Surge planning—which really means flexing the system to serve a much larger number of patients in a public health emergency—includes maximizing hospital capacity, partnering with community providers and creating new spaces to provide the right care to all patients as the pandemic unfolds. 

This statewide surge planning work changes as we learn more, and it will continue to evolve based on how COVID-19 plays out in each Vermont community. 

As this effort unfolds, we are witnessing how innovative our health care system can be. Providers are bringing care to patients through telemedicine—including mental health professionals who can help those facing difficult new circumstances. Meanwhile clinicians are finding new ways to connect patients with their remote families—sometimes creatively using their own personal devices.

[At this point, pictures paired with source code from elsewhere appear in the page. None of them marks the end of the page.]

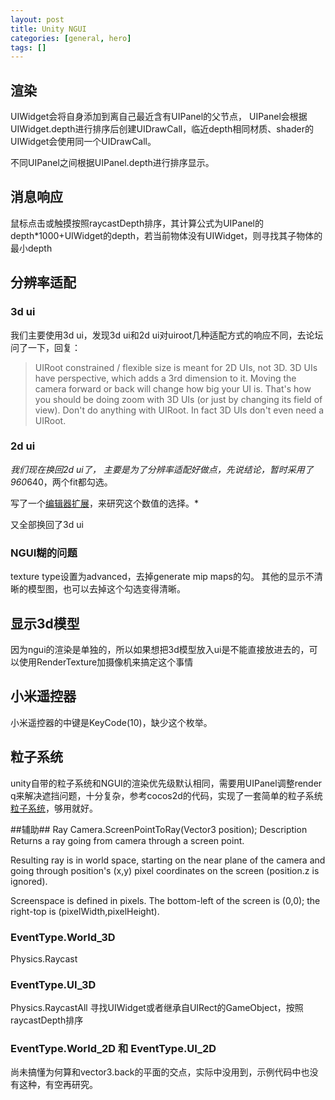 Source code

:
 ```yaml
---
layout: post
title: Unity NGUI
categories: [general, hero]
tags: []
---
```


## 渲染 ##
UIWidget会将自身添加到离自己最近含有UIPanel的父节点，
UIPanel会根据UIWidget.depth进行排序后创建UIDrawCall，临近depth相同材质、shader的UIWidget会使用同一个UIDrawCall。

不同UIPanel之间根据UIPanel.depth进行排序显示。

## 消息响应 ##
鼠标点击或触摸按照raycastDepth排序，其计算公式为UIPanel的depth*1000+UIWidget的depth，若当前物体没有UIWidget，则寻找其子物体的最小depth

## 分辨率适配 ##
### 3d ui ###
我们主要使用3d ui，发现3d ui和2d ui对uiroot几种适配方式的响应不同，去论坛问了一下，回复：
> UIRoot constrained / flexible size is meant for 2D UIs, not 3D. 3D UIs have perspective, which adds a 3rd dimension to it. Moving the camera forward or back will change how big your UI is. That's how you should be doing zoom with 3D UIs (or just by changing its field of view). Don't do anything with UIRoot. In fact 3D UIs don't even need a UIRoot.

### 2d ui ###
*我们现在换回2d ui了， 主要是为了分辨率适配好做点，先说结论，暂时采用了960*640，两个fit都勾选。

写了一个[编辑器扩展](https://github.com/dpull/unity3d-tools/blob/master/UIAdapterEditor.cs)，来研究这个数值的选择。*

又全部换回了3d ui

### NGUI糊的问题 ###
texture type设置为advanced，去掉generate mip maps的勾。
其他的显示不清晰的模型图，也可以去掉这个勾选变得清晰。


## 显示3d模型 ##
因为ngui的渲染是单独的，所以如果想把3d模型放入ui是不能直接放进去的，可以使用RenderTexture加摄像机来搞定这个事情

## 小米遥控器 ##
小米遥控器的中键是KeyCode(10)，缺少这个枚举。

## 粒子系统 ##
unity自带的粒子系统和NGUI的渲染优先级默认相同，需要用UIPanel调整render q来解决遮挡问题，十分复杂，参考cocos2d的代码，实现了一套简单的粒子系统[粒子系统](https://github.com/dpull/NGUIParticleSystem)，够用就好。



##辅助##
Ray Camera.ScreenPointToRay(Vector3 position);
Description
Returns a ray going from camera through a screen point.

Resulting ray is in world space, starting on the near plane of the camera and going through position's (x,y) pixel coordinates on the screen (position.z is ignored).

Screenspace is defined in pixels. The bottom-left of the screen is (0,0); the right-top is (pixelWidth,pixelHeight).

### EventType.World_3D ###
Physics.Raycast

### EventType.UI_3D ###
Physics.RaycastAll
寻找UIWidget或者继承自UIRect的GameObject，按照raycastDepth排序

### EventType.World_2D 和 EventType.UI_2D ###
尚未搞懂为何算和vector3.back的平面的交点，实际中没用到，示例代码中也没有这种，有空再研究。




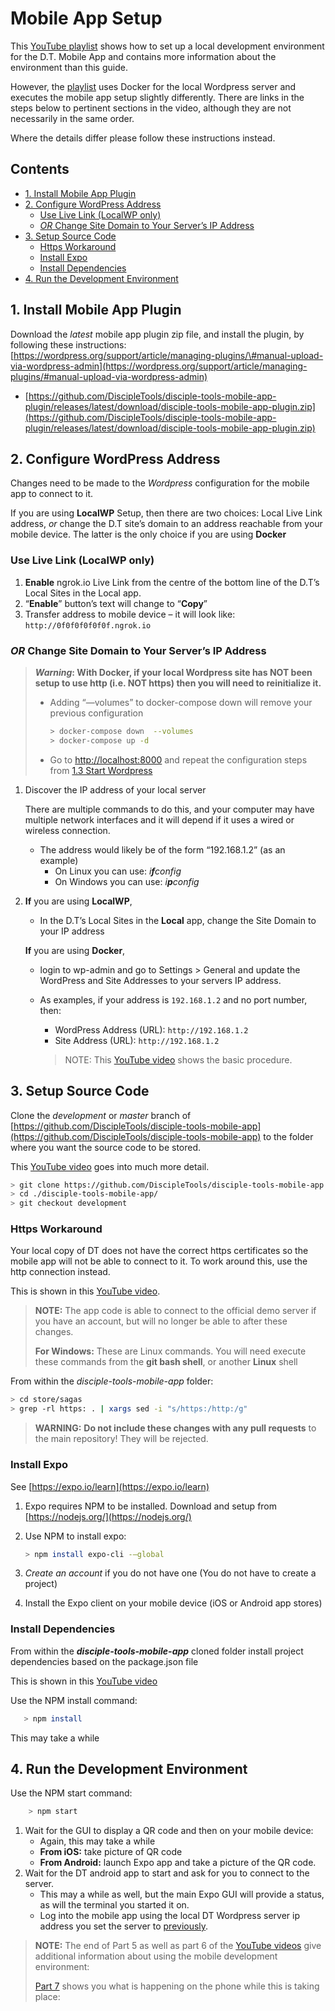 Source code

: # Mobile App Setup

This [YouTube playlist](https://www.youtube.com/playlist?list=PLNZnizaetELN6_2k3_iRxBhJuyavhqawE) shows how to set up a local development environment for the D.T. Mobile App and contains more information about the environment than this guide.

However, the [playlist](https://www.youtube.com/playlist?list=PLNZnizaetELN6_2k3_iRxBhJuyavhqawE) uses Docker for the local Wordpress server and executes the mobile app setup slightly differently. There are links in the steps below to pertinent sections in the video, although they are not necessarily in the same order.

Where the details differ please follow these instructions instead.

## Contents

* [1. Install Mobile App Plugin](mobile-app-setup.md#1-install-mobile-app-plugin)
* [2. Configure WordPress Address](mobile-app-setup.md#2-configure-wordpress-address)
  * [Use Live Link \(LocalWP only\)](mobile-app-setup.md#use-live-link-localwp-only)
  * [_OR_ Change Site Domain to Your Server’s IP Address](mobile-app-setup.md#or-change-site-domain-to-your-servers-ip-address)
* [3. Setup Source Code](mobile-app-setup.md#3-setup-source-code)
  * [Https Workaround](mobile-app-setup.md#https-workaround)
  * [Install Expo](mobile-app-setup.md#install-expo)
  * [Install Dependencies](mobile-app-setup.md#install-dependencies)
* [4. Run the Development Environment](mobile-app-setup.md#4-run-the-development-environment)

## 1. Install Mobile App Plugin

Download the _latest_ mobile app plugin zip file, and install the plugin, by following these instructions: [https://wordpress.org/support/article/managing-plugins/\#manual-upload-via-wordpress-admin](https://wordpress.org/support/article/managing-plugins/#manual-upload-via-wordpress-admin)

* [https://github.com/DiscipleTools/disciple-tools-mobile-app-plugin/releases/latest/download/disciple-tools-mobile-app-plugin.zip](https://github.com/DiscipleTools/disciple-tools-mobile-app-plugin/releases/latest/download/disciple-tools-mobile-app-plugin.zip)

## 2. Configure WordPress Address

Changes need to be made to the _Wordpress_ configuration for the mobile app to connect to it.

If you are using **LocalWP** Setup, then there are two choices: Local Live Link address, _or_ change the D.T site’s domain to an address reachable from your mobile device. The latter is the only choice if you are using **Docker**

### Use Live Link \(LocalWP only\)

1. **Enable** ngrok.io Live Link from the centre of the bottom line of the D.T’s Local Sites in the Local app.
2. “**Enable**” button’s text will change to “**Copy**”
3. Transfer address to mobile device – it will look like: `http://0f0f0f0f0f0f.ngrok.io`

### _OR_ Change Site Domain to Your Server’s IP Address

> _**Warning**_**: With Docker, if your local Wordpress site has NOT been setup to use http \(i.e. NOT https\) then you will need to reinitialize it.**
>
> * Adding “—volumes” to docker-compose down will remove your previous configuration
>
>   ```bash
>   > docker-compose down  --volumes
>   > docker-compose up -d
>   ```
>
> * Go to [http://localhost:8000](http://localhost:8000) and repeat the configuration steps from [1.3 Start Wordpress](dt-docker.md###start-wordpress)

1. Discover the IP address of your local server

   There are multiple commands to do this, and your computer may have multiple network interfaces and it will depend if it uses a wired or wireless connection.

   * The address would likely be of the form “192.168.1.2” \(as an example\)
     * On Linux you can use:   _i**f**config_
     * On Windows you can use: _i**p**config_

2. **If** you are using **LocalWP**,

   * In the D.T’s Local Sites in the **Local** app, change the Site Domain to your IP address

   **If** you are using **Docker**,

   * login to wp-admin and go to  Settings &gt; General and update the WordPress and Site Addresses to your servers IP address.  
   * As examples, if your address is `192.168.1.2` and no port number, then:

     * WordPress Address \(URL\):   `http://192.168.1.2`  
     * Site Address \(URL\):        `http://192.168.1.2`

     > NOTE: This [YouTube video](https://www.youtube.com/watch?v=1KJEOY5J3Sw&list=PLNZnizaetELN6_2k3_iRxBhJuyavhqawE&index=5&t=6m12s) shows the basic procedure.

## 3. Setup Source Code

Clone the _development_ or _master_ branch of [https://github.com/DiscipleTools/disciple-tools-mobile-app](https://github.com/DiscipleTools/disciple-tools-mobile-app) to the folder where you want the source code to be stored.

This [YouTube video](https://www.youtube.com/watch?v=gdeJHI19F7A&list=PLNZnizaetELN6_2k3_iRxBhJuyavhqawE&index=4&t=2m35) goes into much more detail.

```bash
> git clone https://github.com/DiscipleTools/disciple-tools-mobile-app.git
> cd ./disciple-tools-mobile-app/
> git checkout development
```

### Https Workaround

Your local copy of DT does not have the correct https certificates so the mobile app will not be able to connect to it. To work around this, use the http connection instead.

This is shown in this [YouTube video](https://www.youtube.com/watch?v=gdeJHI19F7A&list=PLNZnizaetELN6_2k3_iRxBhJuyavhqawE&index=4&t=9m24s).

> **NOTE:** The app code is able to connect to the official demo server if you have an account, but will no longer be able to after these changes.
>
> **For Windows:** These are Linux commands. You will need execute these commands from the **git bash shell**, or another **Linux** shell

From within the _disciple-tools-mobile-app_ folder:

```bash
> cd store/sagas
> grep -rl https: . | xargs sed -i "s/https:/http:/g"
```

> **WARNING:** **Do not include these changes with any pull requests** to the main repository! They will be rejected.

### Install Expo

See [https://expo.io/learn](https://expo.io/learn)

1. Expo requires NPM to be installed. Download and setup from [https://nodejs.org/](https://nodejs.org/)
2. Use NPM to install expo:

   ```bash
   > npm install expo-cli -–global
   ```

3. _Create an account_ if you do not have one \(You do not have to create a project\)
4. Install the Expo client on your mobile device \(iOS or Android app stores\)

### Install Dependencies

From within the _**disciple-tools-mobile-app**_ cloned folder install project dependencies based on the package.json file

This is shown in this [YouTube video](https://www.youtube.com/watch?v=gdeJHI19F7A&list=PLNZnizaetELN6_2k3_iRxBhJuyavhqawE&index=4&t=5m53s)

Use the NPM install command:

```bash
   > npm install
```

This may take a while

## 4. Run the Development Environment

Use the NPM start command:

```bash
    > npm start
```

1. Wait for the GUI to display a QR code and then on your mobile device:
   * Again, this may take a while
   * **From iOS:** take picture of QR code
   * **From Android:** launch Expo app and take a picture of the QR code.
2. Wait for the DT android app to start and ask for you to connect to the server.
   * This may a while as well, but the main Expo GUI will provide a status, as will the terminal you started it on.
   * Log into the mobile app using the local DT Wordpress server ip address you set the server to [previously](mobile-app-setup.md#2-configure-wordpress-address).

> **NOTE:** The end of Part 5 as well as part 6 of the [YouTube videos](https://www.youtube.com/watch?v=1KJEOY5J3Sw&list=PLNZnizaetELN6_2k3_iRxBhJuyavhqawE&index=5&t=8m6s) give additional information about using the mobile development environment:
>
> [Part 7](https://www.youtube.com/watch?v=eM2zxplCaOE&list=PLNZnizaetELN6_2k3_iRxBhJuyavhqawE&index=7) shows you what is happening on the phone while this is taking place:


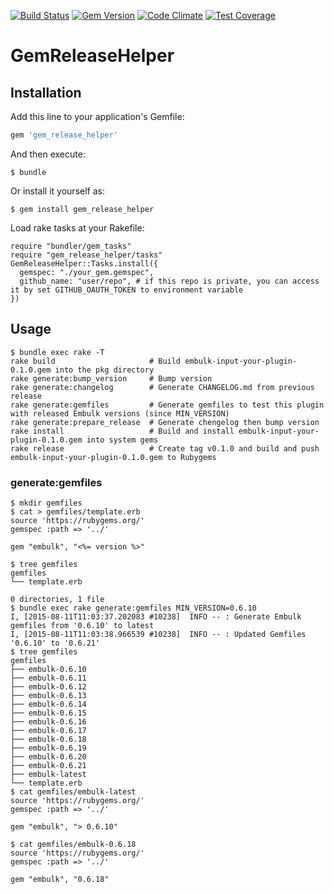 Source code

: [![Build Status](https://travis-ci.org/uu59/gem_release_helper.svg?branch=master)](https://travis-ci.org/uu59/gem_release_helper)
[![Gem Version](https://badge.fury.io/rb/gem_release_helper.svg)](http://badge.fury.io/rb/gem_release_helper)
[![Code Climate](https://codeclimate.com/github/uu59/gem_release_helper/badges/gpa.svg)](https://codeclimate.com/github/uu59/gem_release_helper)
[![Test Coverage](https://codeclimate.com/github/uu59/gem_release_helper/badges/coverage.svg)](https://codeclimate.com/github/uu59/gem_release_helper/coverage)

# GemReleaseHelper



## Installation

Add this line to your application's Gemfile:

```ruby
gem 'gem_release_helper'
```

And then execute:

    $ bundle

Or install it yourself as:

    $ gem install gem_release_helper

Load rake tasks at your Rakefile:

    require "bundler/gem_tasks"
    require "gem_release_helper/tasks"
    GemReleaseHelper::Tasks.install({
      gemspec: "./your_gem.gemspec",
      github_name: "user/repo", # if this repo is private, you can access it by set GITHUB_OAUTH_TOKEN to environment variable
    })


## Usage

    $ bundle exec rake -T
    rake build                     # Build embulk-input-your-plugin-0.1.0.gem into the pkg directory
    rake generate:bump_version     # Bump version
    rake generate:changelog        # Generate CHANGELOG.md from previous release
    rake generate:gemfiles         # Generate gemfiles to test this plugin with released Embulk versions (since MIN_VERSION)
    rake generate:prepare_release  # Generate chengelog then bump version
    rake install                   # Build and install embulk-input-your-plugin-0.1.0.gem into system gems
    rake release                   # Create tag v0.1.0 and build and push embulk-input-your-plugin-0.1.0.gem to Rubygems

### generate:gemfiles

    $ mkdir gemfiles
    $ cat > gemfiles/template.erb
    source 'https://rubygems.org/'
    gemspec :path => '../'

    gem "embulk", "<%= version %>"

    $ tree gemfiles
    gemfiles
    └── template.erb

    0 directories, 1 file
    $ bundle exec rake generate:gemfiles MIN_VERSION=0.6.10
    I, [2015-08-11T11:03:37.202083 #10238]  INFO -- : Generate Embulk gemfiles from '0.6.10' to latest
    I, [2015-08-11T11:03:38.966539 #10238]  INFO -- : Updated Gemfiles '0.6.10' to '0.6.21'
    $ tree gemfiles
    gemfiles
    ├── embulk-0.6.10
    ├── embulk-0.6.11
    ├── embulk-0.6.12
    ├── embulk-0.6.13
    ├── embulk-0.6.14
    ├── embulk-0.6.15
    ├── embulk-0.6.16
    ├── embulk-0.6.17
    ├── embulk-0.6.18
    ├── embulk-0.6.19
    ├── embulk-0.6.20
    ├── embulk-0.6.21
    ├── embulk-latest
    └── template.erb
    $ cat gemfiles/embulk-latest
    source 'https://rubygems.org/'
    gemspec :path => '../'

    gem "embulk", "> 0.6.10"

    $ cat gemfiles/embulk-0.6.18
    source 'https://rubygems.org/'
    gemspec :path => '../'

    gem "embulk", "0.6.18"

During the pandemic, health care professionals also continue to care for accident victims, perform emergency surgery, deliver babies, treat cancer and assist those in recovery. Health care providers are in hospitals, clinics, nursing homes, people’s homes and other settings throughout our state, often putting their own health at risk. Some are even choosing, for the sake of their patients and families, not to return home between shifts.

Our hospitals and health care providers have stepped up in Vermont, but so have the people who live here—from our neighbors who kindly leave six feet of distance while walking to the front-line doctors, nurses and public health leaders managing our collective response.

Governor Scott and the Vermont Agency of Human Services have made difficult, but wise decisions for public health and the future of Vermont.  And as a state, we've committed to social distancing, which is our best chance to keep people healthy and not overload our health care system.

There are no easy answers right now—not here or in New England, nor in another state or nation. But I believe that if any place has a real chance to get this right, and to keep moving forward together, it's Vermont.